NodeJs下使用phantomjs实现网页截图

sceencapture.coffee

path = require 'path'
spawn = require('child_process').spawn
uuid = require 'node-uuid'
ImageService = require '../image.coffee'
TemplateService = require '../template.coffee'
PhantomJs = require 'phantomjs-prebuilt'
PhantomJsExcutePath = PhantomJs.path

ScreenCaptureService = {
    regPhantomJsProgess: (params)->
        _this = @
        execPath = path.join(__dirname, 'capture.js')

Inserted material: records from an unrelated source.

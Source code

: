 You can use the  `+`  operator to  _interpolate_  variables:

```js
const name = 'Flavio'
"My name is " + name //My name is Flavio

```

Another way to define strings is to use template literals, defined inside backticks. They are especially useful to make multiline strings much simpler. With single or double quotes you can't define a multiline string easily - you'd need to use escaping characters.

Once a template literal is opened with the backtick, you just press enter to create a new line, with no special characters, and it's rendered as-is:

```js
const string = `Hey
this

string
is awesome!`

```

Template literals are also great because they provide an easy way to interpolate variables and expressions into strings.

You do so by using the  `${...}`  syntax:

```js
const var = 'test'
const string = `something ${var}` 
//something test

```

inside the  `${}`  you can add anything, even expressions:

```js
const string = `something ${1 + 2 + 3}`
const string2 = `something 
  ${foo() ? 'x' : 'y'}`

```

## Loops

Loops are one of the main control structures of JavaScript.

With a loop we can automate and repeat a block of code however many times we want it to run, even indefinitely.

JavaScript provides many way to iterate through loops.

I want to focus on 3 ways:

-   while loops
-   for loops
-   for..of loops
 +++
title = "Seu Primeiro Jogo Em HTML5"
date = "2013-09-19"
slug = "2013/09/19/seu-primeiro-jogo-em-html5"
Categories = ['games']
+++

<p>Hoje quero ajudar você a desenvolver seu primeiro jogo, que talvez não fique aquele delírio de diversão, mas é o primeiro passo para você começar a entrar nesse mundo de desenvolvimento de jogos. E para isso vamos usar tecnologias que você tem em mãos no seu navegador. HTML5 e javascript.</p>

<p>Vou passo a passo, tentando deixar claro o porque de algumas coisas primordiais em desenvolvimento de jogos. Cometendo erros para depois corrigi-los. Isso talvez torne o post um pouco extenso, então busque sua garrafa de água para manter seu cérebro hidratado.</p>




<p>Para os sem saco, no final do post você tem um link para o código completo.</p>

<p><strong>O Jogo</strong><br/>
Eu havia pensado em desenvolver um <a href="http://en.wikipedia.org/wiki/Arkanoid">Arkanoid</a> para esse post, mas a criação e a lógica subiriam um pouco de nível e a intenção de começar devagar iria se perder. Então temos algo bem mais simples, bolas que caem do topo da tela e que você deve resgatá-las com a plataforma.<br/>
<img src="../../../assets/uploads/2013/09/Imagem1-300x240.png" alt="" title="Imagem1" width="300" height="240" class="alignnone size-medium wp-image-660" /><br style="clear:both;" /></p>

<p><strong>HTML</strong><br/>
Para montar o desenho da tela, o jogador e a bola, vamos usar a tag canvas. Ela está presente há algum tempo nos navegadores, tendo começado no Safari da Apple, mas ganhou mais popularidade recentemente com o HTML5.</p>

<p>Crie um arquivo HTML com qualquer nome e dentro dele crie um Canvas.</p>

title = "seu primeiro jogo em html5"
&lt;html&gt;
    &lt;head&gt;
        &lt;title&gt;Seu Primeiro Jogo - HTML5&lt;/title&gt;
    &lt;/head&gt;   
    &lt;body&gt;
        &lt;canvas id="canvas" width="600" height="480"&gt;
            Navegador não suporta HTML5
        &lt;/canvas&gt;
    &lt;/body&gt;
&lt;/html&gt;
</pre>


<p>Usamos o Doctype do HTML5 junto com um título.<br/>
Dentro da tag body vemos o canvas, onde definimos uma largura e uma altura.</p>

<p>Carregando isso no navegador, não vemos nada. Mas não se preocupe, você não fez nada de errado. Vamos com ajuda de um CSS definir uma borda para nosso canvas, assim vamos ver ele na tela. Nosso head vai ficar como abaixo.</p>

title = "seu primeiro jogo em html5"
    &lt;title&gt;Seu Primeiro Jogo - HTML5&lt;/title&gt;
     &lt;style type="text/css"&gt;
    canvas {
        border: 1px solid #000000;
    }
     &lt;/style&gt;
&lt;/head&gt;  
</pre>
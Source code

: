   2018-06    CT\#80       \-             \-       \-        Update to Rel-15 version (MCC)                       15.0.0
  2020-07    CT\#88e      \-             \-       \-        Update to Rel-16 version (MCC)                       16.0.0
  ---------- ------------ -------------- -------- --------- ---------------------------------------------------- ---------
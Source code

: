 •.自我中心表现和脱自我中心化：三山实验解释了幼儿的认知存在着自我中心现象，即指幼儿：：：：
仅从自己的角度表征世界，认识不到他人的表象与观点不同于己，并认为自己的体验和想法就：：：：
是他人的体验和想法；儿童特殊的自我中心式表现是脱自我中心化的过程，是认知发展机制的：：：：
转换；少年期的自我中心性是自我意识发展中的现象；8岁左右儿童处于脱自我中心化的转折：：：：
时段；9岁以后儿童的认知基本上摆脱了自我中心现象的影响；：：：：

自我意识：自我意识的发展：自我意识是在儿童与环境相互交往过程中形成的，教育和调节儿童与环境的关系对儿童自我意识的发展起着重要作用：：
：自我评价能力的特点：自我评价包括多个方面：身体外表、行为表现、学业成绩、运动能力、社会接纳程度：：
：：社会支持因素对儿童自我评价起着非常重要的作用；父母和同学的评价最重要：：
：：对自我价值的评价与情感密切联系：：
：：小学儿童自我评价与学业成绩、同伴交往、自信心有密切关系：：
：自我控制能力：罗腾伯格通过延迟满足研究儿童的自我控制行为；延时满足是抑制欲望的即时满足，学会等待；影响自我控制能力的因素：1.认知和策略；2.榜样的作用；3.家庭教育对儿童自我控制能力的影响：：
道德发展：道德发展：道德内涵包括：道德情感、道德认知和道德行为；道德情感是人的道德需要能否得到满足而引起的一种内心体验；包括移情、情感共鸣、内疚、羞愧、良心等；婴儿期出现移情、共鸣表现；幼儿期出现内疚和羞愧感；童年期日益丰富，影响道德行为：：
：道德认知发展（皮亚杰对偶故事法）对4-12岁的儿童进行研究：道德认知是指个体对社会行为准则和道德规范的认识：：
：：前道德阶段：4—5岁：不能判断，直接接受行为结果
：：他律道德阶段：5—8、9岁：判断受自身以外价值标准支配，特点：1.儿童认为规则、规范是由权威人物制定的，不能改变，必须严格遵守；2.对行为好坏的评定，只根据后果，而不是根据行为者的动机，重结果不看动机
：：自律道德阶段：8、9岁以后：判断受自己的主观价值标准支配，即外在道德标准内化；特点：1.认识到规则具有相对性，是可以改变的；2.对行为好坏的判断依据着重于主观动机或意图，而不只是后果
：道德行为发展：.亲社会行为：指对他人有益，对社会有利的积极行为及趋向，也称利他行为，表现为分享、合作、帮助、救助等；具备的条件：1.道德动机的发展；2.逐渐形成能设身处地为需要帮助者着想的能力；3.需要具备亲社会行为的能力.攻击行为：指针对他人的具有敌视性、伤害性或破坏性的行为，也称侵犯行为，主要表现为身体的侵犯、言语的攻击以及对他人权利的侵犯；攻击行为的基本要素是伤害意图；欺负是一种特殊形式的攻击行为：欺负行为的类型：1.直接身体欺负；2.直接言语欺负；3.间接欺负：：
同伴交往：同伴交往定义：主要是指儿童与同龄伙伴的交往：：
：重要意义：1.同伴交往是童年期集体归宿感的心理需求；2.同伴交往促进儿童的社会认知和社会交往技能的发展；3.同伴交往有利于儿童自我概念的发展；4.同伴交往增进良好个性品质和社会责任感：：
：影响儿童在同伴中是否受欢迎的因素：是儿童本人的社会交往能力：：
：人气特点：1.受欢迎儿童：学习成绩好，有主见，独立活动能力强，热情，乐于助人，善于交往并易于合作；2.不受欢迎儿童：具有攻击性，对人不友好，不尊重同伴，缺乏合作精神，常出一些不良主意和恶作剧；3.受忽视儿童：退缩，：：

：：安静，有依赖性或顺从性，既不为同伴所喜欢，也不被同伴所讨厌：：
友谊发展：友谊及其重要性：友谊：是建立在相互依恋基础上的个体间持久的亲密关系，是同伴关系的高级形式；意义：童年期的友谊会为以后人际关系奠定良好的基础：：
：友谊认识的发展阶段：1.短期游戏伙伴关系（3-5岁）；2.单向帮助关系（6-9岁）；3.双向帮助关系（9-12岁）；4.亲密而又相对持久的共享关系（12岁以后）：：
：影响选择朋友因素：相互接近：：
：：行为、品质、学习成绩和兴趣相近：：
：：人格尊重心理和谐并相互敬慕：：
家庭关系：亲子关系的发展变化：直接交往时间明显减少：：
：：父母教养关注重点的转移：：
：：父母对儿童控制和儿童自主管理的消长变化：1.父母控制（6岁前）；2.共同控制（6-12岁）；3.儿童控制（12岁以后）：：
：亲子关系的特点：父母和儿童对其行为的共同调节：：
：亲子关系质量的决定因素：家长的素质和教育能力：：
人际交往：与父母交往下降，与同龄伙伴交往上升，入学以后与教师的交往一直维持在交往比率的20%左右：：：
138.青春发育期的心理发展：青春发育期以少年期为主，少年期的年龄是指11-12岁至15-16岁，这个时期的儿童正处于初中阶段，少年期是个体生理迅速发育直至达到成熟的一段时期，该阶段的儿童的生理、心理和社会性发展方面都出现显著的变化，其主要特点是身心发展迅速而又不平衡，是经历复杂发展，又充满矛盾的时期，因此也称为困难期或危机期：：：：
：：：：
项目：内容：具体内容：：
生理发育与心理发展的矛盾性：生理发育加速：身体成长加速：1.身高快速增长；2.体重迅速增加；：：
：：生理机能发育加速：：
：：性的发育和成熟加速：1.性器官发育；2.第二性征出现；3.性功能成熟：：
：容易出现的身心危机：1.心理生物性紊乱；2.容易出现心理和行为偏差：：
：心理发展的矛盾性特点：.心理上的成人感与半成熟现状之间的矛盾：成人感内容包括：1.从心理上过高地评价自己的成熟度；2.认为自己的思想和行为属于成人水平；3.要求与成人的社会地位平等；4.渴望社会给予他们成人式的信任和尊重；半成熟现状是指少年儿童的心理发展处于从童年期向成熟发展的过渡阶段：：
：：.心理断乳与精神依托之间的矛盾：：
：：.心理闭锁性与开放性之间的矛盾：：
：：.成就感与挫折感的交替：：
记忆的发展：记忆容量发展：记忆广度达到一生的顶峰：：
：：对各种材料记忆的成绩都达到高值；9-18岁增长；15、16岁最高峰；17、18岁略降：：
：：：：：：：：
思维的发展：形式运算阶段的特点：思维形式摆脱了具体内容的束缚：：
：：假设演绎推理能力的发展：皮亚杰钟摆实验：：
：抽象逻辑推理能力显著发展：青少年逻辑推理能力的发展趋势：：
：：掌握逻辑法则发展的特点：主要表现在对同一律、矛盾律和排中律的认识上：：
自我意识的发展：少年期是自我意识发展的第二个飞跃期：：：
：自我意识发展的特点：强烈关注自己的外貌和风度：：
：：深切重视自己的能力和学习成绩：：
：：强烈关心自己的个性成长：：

        # url = 'http://www.rabbitpre.com/template/preview/spa/template/92eef600-d279-4fb5-9cf9-2bb39ac1e805?mobile=1'
        # url = 'http://test.rabbitpre.com/template/preview/spa/template/69977076-5b7c-4d3b-a162-ea2f6392bf6b'
        url = "#{params.previewUrl}?mobile=1&captureimg=1"
        height = params.height || 1000

        key = "#{uuid.v4()}"
        fileName = "#{key}.jpg"

        filePath = path.resolve(__dirname, "../../assets/dist/captureimg/#{fileName}")

        # 这里spawn调用子进程，命令行的处理， 还有一种方式：直接调用phantomjs。
        # 但是这种方式的弊端就是，每台 服务器都 必须安装phantomjs。
        # process = spawn('phantomjs', [execPath, url, filePath, height])

        process = spawn(PhantomJsExcutePath, [execPath, url, filePath, height])
        process.stdout.setEncoding('utf8')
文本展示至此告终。